**What this task involves**.
Your answer must be every line of the data below that holds the string "conditional", copied exactly.
### Exercise material ###
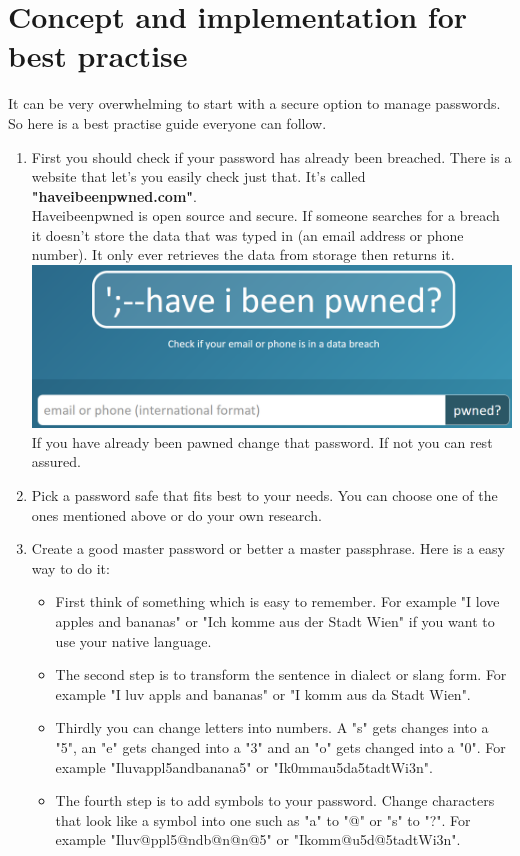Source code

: \documentclass[conference]{IEEEtran}
\begin{document}
\section{Concept and implementation for best practise}
It can be very overwhelming to start with a secure option to manage passwords. So here is a best practise guide everyone can follow.
\begin{enumerate}
\item First you should check if your password has already been breached. There is a website that let's you easily check just that. It's called \textbf{"haveibeenpwned.com"}.\\
Haveibeenpwned is open source and secure. If someone searches for a breach it doesn't store the data that was typed in (an email address or phone number). It only ever retrieves the data from storage then returns it. \vspace{0.5cm}
\includegraphics[scale=0.32]{./images/haveibeenpwned.png}\\
If you have already been pawned change that password. If not you can rest assured. 
\item Pick a password safe that fits best to your needs. You can choose one of the ones mentioned above or do your own research.
\item Create a good master password or better a master passphrase. Here is a easy way to do it: 
\begin{itemize}
\item First think of something which is easy to remember. For example "I love apples and bananas" or "Ich komme aus der Stadt Wien" if you want to use your native language.
\item The second step is to transform the sentence in dialect or slang form. For example "I luv appls and bananas" or "I komm aus da Stadt Wien".
\item Thirdly you can change letters into numbers. A "s" gets changes into a "5", an "e" gets changed into a "3" and an "o" gets changed into a "0". For example "Iluvappl5andbanana5" or "Ik0mmau5da5tadtWi3n".
\item The fourth step is to add symbols to your password. Change characters that look like a symbol into one such as "a" to "@" or "s" to "?". For example "Iluv@ppl5@ndb@n@n@5" or "Ikomm@u5d@5tadtWi3n".

\end{itemize}
\end{enumerate}
\end{document}
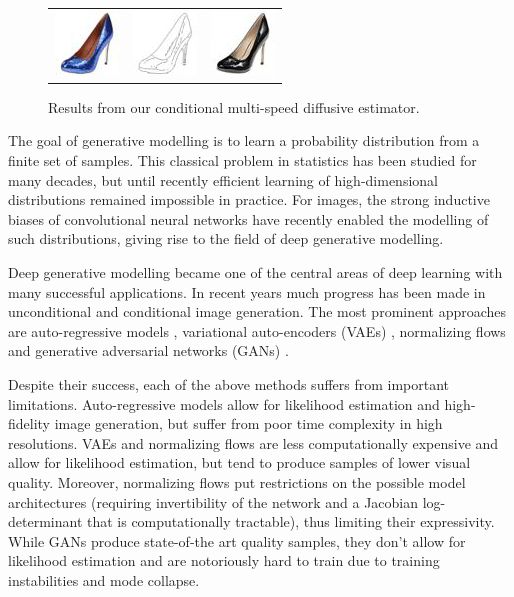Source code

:\begin{figure}[h]
\begin{center}
\begin{tabular}{ccc}
        \includegraphics[width=.13\textwidth]{Chapter2/samples/teaser/189_x.png} &   
        \includegraphics[width=.13\textwidth]{Chapter2/samples/teaser/189_y.png} &
        \includegraphics[width=.13\textwidth]{Chapter2/samples/teaser/189_3.png}  \\
    \end{tabular}
    \end{center}
    \caption{Results from our conditional multi-speed diffusive estimator.}
    \label{ch2:fig:_teaser}
\end{figure}

The goal of generative modelling is to learn a  probability distribution from a finite set of samples. This classical problem in statistics has been studied for many decades, but until recently efficient learning of high-dimensional distributions remained impossible in practice. For images, the strong inductive biases of convolutional neural networks have recently enabled the modelling of such distributions, giving rise to the field of deep generative modelling.

Deep generative modelling became one of the central areas of deep learning with many successful applications.
In recent years much progress has been made in unconditional and conditional image generation.
The most prominent approaches are auto-regressive models \cite{bengio2005autoregressive}, variational auto-encoders (VAEs) \cite{kingma2014autoencoding},  normalizing flows \cite{papamakarios2021normalizing} and generative adversarial networks (GANs) \cite{goodfellow2014generative}.

Despite their success, each of the above methods suffers from important limitations. Auto-regressive models allow for likelihood estimation and high-fidelity image generation, but suffer from poor time complexity in high resolutions. VAEs and normalizing flows are less computationally expensive and allow for likelihood estimation, but tend to produce samples of lower visual quality. Moreover, normalizing flows put restrictions on the possible model architectures (requiring invertibility of the network and a Jacobian log-determinant that is computationally tractable), thus limiting their expressivity. While GANs produce state-of-the art quality samples, they don't allow for likelihood estimation and are notoriously hard to train due to training instabilities and mode collapse. 

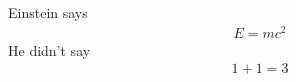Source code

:Einstein says
\begin{align*}
E = mc^2 \label{clever}
\end{align*}
He didn’t say
\begin{align*}
1 + 1 = 3 \tag{dumb}
\end{align*}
###
**Result of the exercise**.
    \caption{Results from our conditional multi-speed diffusive estimator.}
In recent years much progress has been made in unconditional and conditional image generation.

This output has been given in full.